Here is a sample of what it gets from the curl call.
{"method":"uploadsn","mac":"04786364933C","version":"1.35","server":"HT","SN":"267074DE","Data":[7.2]}
I'm 99% the issue is with the log variable, as one script runs every 30 minutes and one script runs every 15 minutes, so i can tell by the date stamps that the issue is not from fetching from the wrong device, but the concatenating of the files. It appears to concat the wrong file to the new file....
Here is the code of both.
#!/bin/bash
log="/scripts/cellar.log"
if [ ! -f "$log" ]
then
touch "$log"
fi
now=`date +%a,%m/%d/%Y#%I:%M%p`
json=$(curl -m 3 --user *****:***** "http://192.168.1.146/monitorjson" --silent --stderr -)

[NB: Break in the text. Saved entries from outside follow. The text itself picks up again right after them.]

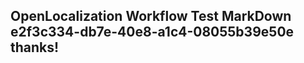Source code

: <properties
ms.topic="hero-topic"
ms.test1="hero-topic"
ms.test2="test"/>


## OpenLocalization Workflow Test MarkDown e2f3c334-db7e-40e8-a1c4-08055b39e50e thanks!



<!--HONumber=Aug16_HO4-->


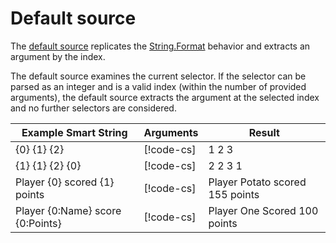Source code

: # Default source

The [default source](xref:UnityEngine.Localization.SmartFormat.Extensions.DefaultSource) replicates the [String.Format](https://docs.microsoft.com/en-us/dotnet/api/system.string.format) behavior and extracts an argument by the index.

The default source examines the current selector. If the selector can be parsed as an integer and is a valid index (within the number of provided arguments), the default source extracts the argument at the selected index and no further selectors are considered.

| **Example Smart String**         | **Arguments**                                                                     | **Result**                      |
|----------------------------------|-----------------------------------------------------------------------------------|---------------------------------|
| {0} {1} {2}                      | [!code-cs[](../../DocCodeSamples.Tests/SmartStringSamples.cs#args-one-two-three)] | 1 2 3                           |
| {1} {1} {2} {0}                  | [!code-cs[](../../DocCodeSamples.Tests/SmartStringSamples.cs#args-one-two-three)] | 2 2 3 1                         |
| Player {0} scored {1} points     | [!code-cs[](../../DocCodeSamples.Tests/SmartStringSamples.cs#args-string-int)]    | Player Potato scored 155 points |
| Player {0:Name} score {0:Points} | [!code-cs[](../../DocCodeSamples.Tests/SmartStringSamples.cs#args-anon-class)]    | Player One Scored 100 points    |
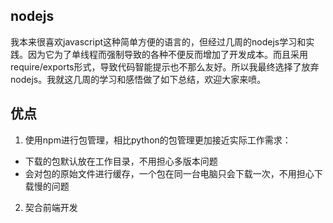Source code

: nodejs
-------------------
我本来很喜欢javascript这种简单方便的语言的，但经过几周的nodejs学习和实践。因为它为了单线程而强制导致的各种不便反而增加了开发成本。而且采用require/exports形式，导致代码智能提示也不那么友好。所以我最终选择了放弃nodejs。我就这几周的学习和感悟做了如下总结，欢迎大家来喷。

## 优点
1. 使用npm进行包管理，相比python的包管理更加接近实际工作需求：
 * 下载的包默认放在工作目录，不用担心多版本问题
 * 会对包的原始文件进行缓存，一个包在同一台电脑只会下载一次，不用担心下载慢的问题
2. 契合前端开发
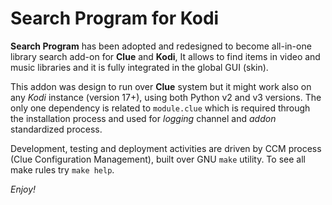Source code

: # Search Program for Kodi

**Search Program** has been adopted and redesigned to become all-in-one library 
search add-on for __Clue__ and __Kodi__, It allows to find items in video and music 
libraries and it is fully integrated in the global GUI (skin).
 
This addon was design to run over __Clue__ system but it might work also 
on any _Kodi_ instance (version 17+), using both Python v2 and v3 versions.
The only one dependency is related to `module.clue` which is required through 
the installation process and used for _logging_ channel and _addon_ 
standardized process.

Development, testing and deployment activities are driven by CCM process (Clue 
Configuration Management), built over GNU `make` utility. To see all make rules
try `make help`.

_Enjoy!_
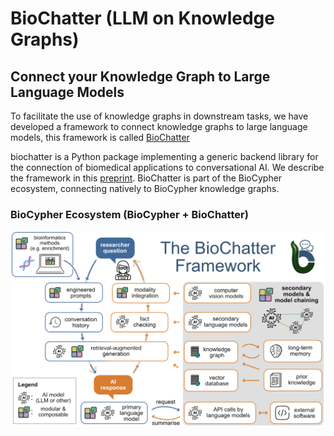 # BioChatter (LLM on Knowledge Graphs)

## Connect your Knowledge Graph to Large Language Models

To facilitate the use of knowledge graphs in downstream tasks, we have developed a framework to connect knowledge graphs to large language models, this framework is called [BioChatter](https://biochatter.org/)

biochatter is a Python package implementing a generic backend library for the connection of biomedical applications to conversational AI. We describe the framework in this [preprint](https://arxiv.org/abs/2305.06488). BioChatter is part of the BioCypher ecosystem, connecting natively to BioCypher knowledge graphs.


### BioCypher Ecosystem (BioCypher + BioChatter)
![Alt text](../assets/img/biochatter-overview-biocypher.png)
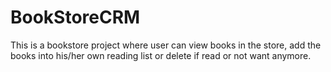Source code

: # BookStoreCRM
This is a bookstore project where user can view books in the store, add the books into his/her own reading list or delete if read or not want anymore.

celsius=$(echo $json | cut -d "[" -f2 | cut -d "]" -f1)
temp=$(echo "scale=4; $celsius*1.8 + 32" | bc)
line=$(echo $now : $temp)
echo $line
echo $line | cat - $log > temp && mv temp $log | sed -n '1,192p' $log
and here is the second
#!/bin/bash
log="/scripts/gh.log"
if [ ! -f "$log" ]
then
touch "$log"
fi
now=`date +%a,%m/%d/%Y#%I:%M%p`
json=$(curl -m 3 --user *****:***** "http://192.168.1.145/monitorjson" --silent --stderr -)
celsius=$(echo $json | cut -d "[" -f2 | cut -d "]" -f1)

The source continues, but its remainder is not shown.